Lokomotive Leipzig. Cair aos pés de Van Basten

Rui Pedro Silva

Onze do Lokomotive na final contra o Ajax

Foi o último grande resultado europeu de uma equipa da República Democrática da Alemanha. Em 1986/1987, na Taças das Taças, a equipa de Hans-Ulrich Thomale conseguiu atingir a final depois de um percurso dramático, mas caiu em Atenas frente ao Ajax de Johann Cruijff, com Marco Van Basten, Frank Rijkaard e um jovem de 18 anos chamado Dennis Bergkamp.

O Lokomotive Leipzig era uma das presenças alemãs de leste mais regulares nas competições europeias.
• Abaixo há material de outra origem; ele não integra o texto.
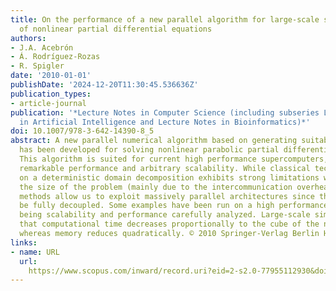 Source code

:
 ```yaml
---
title: On the performance of a new parallel algorithm for large-scale simulations
  of nonlinear partial differential equations
authors:
- J.A. Acebrón
- Á. Rodríguez-Rozas
- R. Spigler
date: '2010-01-01'
publishDate: '2024-12-20T11:30:45.536636Z'
publication_types:
- article-journal
publication: '*Lecture Notes in Computer Science (including subseries Lecture Notes
  in Artificial Intelligence and Lecture Notes in Bioinformatics)*'
doi: 10.1007/978-3-642-14390-8_5
abstract: A new parallel numerical algorithm based on generating suitable random trees
  has been developed for solving nonlinear parabolic partial differential equations.
  This algorithm is suited for current high performance supercomputers, showing a
  remarkable performance and arbitrary scalability. While classical techniques based
  on a deterministic domain decomposition exhibits strong limitations when increasing
  the size of the problem (mainly due to the intercommunication overhead), probabilistic
  methods allow us to exploit massively parallel architectures since the problem can
  be fully decoupled. Some examples have been run on a high performance computer,
  being scalability and performance carefully analyzed. Large-scale simulations confirmed
  that computational time decreases proportionally to the cube of the number of processors,
  whereas memory reduces quadratically. © 2010 Springer-Verlag Berlin Heidelberg.
links:
- name: URL
  url: 
    https://www.scopus.com/inward/record.uri?eid=2-s2.0-77955112930&doi=10.1007%2f978-3-642-14390-8_5&partnerID=40&md5=edc93bc5ef04609bd28051585917d14f
---
```

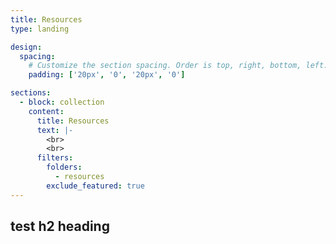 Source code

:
 ```yaml
---
title: Resources
type: landing

design:
  spacing:
    # Customize the section spacing. Order is top, right, bottom, left.
    padding: ['20px', '0', '20px', '0']

sections:
  - block: collection
    content:
      title: Resources
      text: |-
        <br>
        <br>
      filters:
        folders:
          - resources
        exclude_featured: true
---
```


## test h2 heading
Entre 1967 e 1989, o clube da segunda cidade mais importante da RDA participou em provas da UEFA em 15 temporadas diferentes, ficando apenas atrás do Carl Zeiss Jena (16) e do Dínamo Dresden (20).

O facto de o clube nunca ter sido campeão potenciou uma presença massiva na Taça UEFA, com destaque para um apuramento para as meias-finais (1974 vs. Tottenham), mas foi na Taça dos Vencedores das Taças que a equipa atingiu o ponto mais alto da sua história.

As campanhas nesta competição foram aumentando de sucesso edição após edição. Em 1976/1977 caiu logo na primeira ronda frente aos escoceses do Hearts. Um ano depois, foi eliminado pelo Betis na segunda ronda. Em 1981/1982, na terceira participação, subiu mais um patamar e só caiu aos pés do Barcelona, conseguindo uma histórica vitória em Camp Nou (2-1).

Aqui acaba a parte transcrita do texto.